And then there was this:

ECHO and 4700 East Riverside to Provide Homes for 100 Homeless
for 5 years Plus $1.75 Million to Fund On-Site Support Services
MOU marks the largest commitment ever made by private companies to house the homeless in Austin

AUSTIN, TEXAS (Oct. 16, 2019) — The owners of the proposed 4700 East Riverside project have entered into an agreement with the Ending Community Homelessness Coalition (ECHO) to provide housing for 100 people currently experiencing homelessness for up to five years.

Additionally, the owners – namely Presidium and Nimes Real Estate – will donate $1.75 million over that time period to fund in-home healthcare and social workers to support the new residents, who will be located within the owners’ five apartment complexes along and near the East Riverside Corridor.

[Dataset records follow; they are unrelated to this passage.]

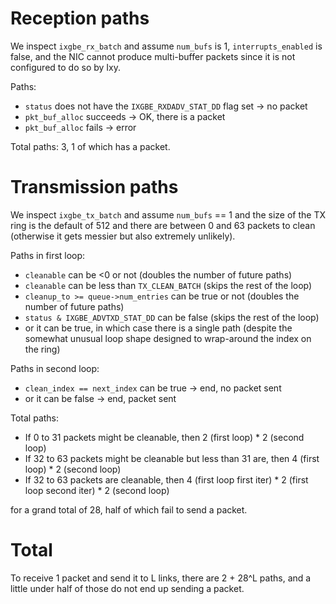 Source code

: # Reception paths

We inspect `ixgbe_rx_batch` and assume `num_bufs` is 1, `interrupts_enabled` is false, and the NIC cannot produce multi-buffer packets since it is not configured to do so by Ixy.

Paths:
- `status` does not have the `IXGBE_RXDADV_STAT_DD` flag set -> no packet
- `pkt_buf_alloc` succeeds -> OK, there is a packet
- `pkt_buf_alloc` fails -> error

Total paths: 3, 1 of which has a packet.

# Transmission paths

We inspect `ixgbe_tx_batch` and assume `num_bufs` == 1 and the size of the TX ring is the default of 512 and there are between 0 and 63 packets to clean (otherwise it gets messier but also extremely unlikely).

Paths in first loop:
- `cleanable` can be <0 or not (doubles the number of future paths)
- `cleanable` can be less than `TX_CLEAN_BATCH` (skips the rest of the loop)
- `cleanup_to >= queue->num_entries` can be true or not (doubles the number of future paths)
- `status & IXGBE_ADVTXD_STAT_DD` can be false (skips the rest of the loop)
- or it can be true, in which case there is a single path (despite the somewhat unusual loop shape designed to wrap-around the index on the ring)

Paths in second loop:
- `clean_index == next_index` can be true -> end, no packet sent
- or it can be false -> end, packet sent

Total paths:
- If 0 to 31 packets might be cleanable, then 2 (first loop) * 2 (second loop)
- If 32 to 63 packets might be cleanable but less than 31 are, then 4 (first loop) * 2 (second loop)
- If 32 to 63 packets are cleanable, then 4 (first loop first iter) * 2 (first loop second iter) * 2 (second loop)

for a grand total of 28, half of which fail to send a packet.


# Total

To receive 1 packet and send it to L links, there are 2 + 28^L paths, and a little under half of those do not end up sending a packet.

Presidium and Nimes have signed a Memorandum of Understanding (MOU) for the arrangement, which advocates for the homeless say represents the largest commitment ever made by private companies to house the homeless in Austin. Both ECHO and the owners will begin transitioning individuals currently experiencing homelessness upon approvals from the Austin City Council for the proposed mixed-use project called 4700 East Riverside, where the five complexes now stand.

“ECHO is grateful for this commitment to house some of Austin’s most vulnerable residents experiencing homelessness. Ending homelessness in Austin and Travis County will require partnerships with the private sector such as this one ,” said ECHO Executive Director Matt Mollica. “This arrangement provides access to a quality home for people experiencing homelessness in Austin. The commitment of supportive service dollars from Presidium and Nimes Real Estate is a crucial component to this agreement. ECHO will work closely with our community partners to ensure that the people moving into 4700 Riverside have access to the support they need to thrive in their new community.”

Michael Whellan, the attorney for 4700 East Riverside, agrees.

“This agreement ensures that 4700 East Riverside will make a significant contribution to the City’s Affordable Housing needs both immediately and long-term,” Whellan said. “Couple that with the way it improves mobility, connectivity and the environment – and you truly have one of the most beneficial proposals I think the community has ever had the opportunity to consider.”

A previous MOU between Presidium and ECHO that took effect this summer has already enabled 18 ECHO clients to move into apartments on the site owned by Presidium.

The contribution to housing the homeless is in addition to the property owners’ commitment to build 400 to 565 income-restricted Affordable Housing units onsite as part of the 4700 East Riverside mixed-use development. With an estimated value of $90 million, it’s the largest Affordable Housing commitment in a private development ever made in Austin’s urban core. Coupled with the newly signed MOU with ECHO, the owners behind the proposed 4700 East Riverside have committed well over $100 million to battle Austin’s affordability and homelessness crisis.

“These owners recognize that they are a part of this community, and it’s why they have gone to such great lengths to listen to what the community wants and needs. They’ve truly listened – and responded with this historic proposal,” Whellan said.


About ECHO
The Ending Community Homelessness Coalition (ECHO) is a 501(c)(3) non-profit organization and is the lead agency that plans and implements community-wide strategies to end homelessness in Austin and Travis County. We are the backbone for the homeless services system and work closely with nonprofits and government agencies to coordinate assistance and housing for people experiencing homelessness in our community.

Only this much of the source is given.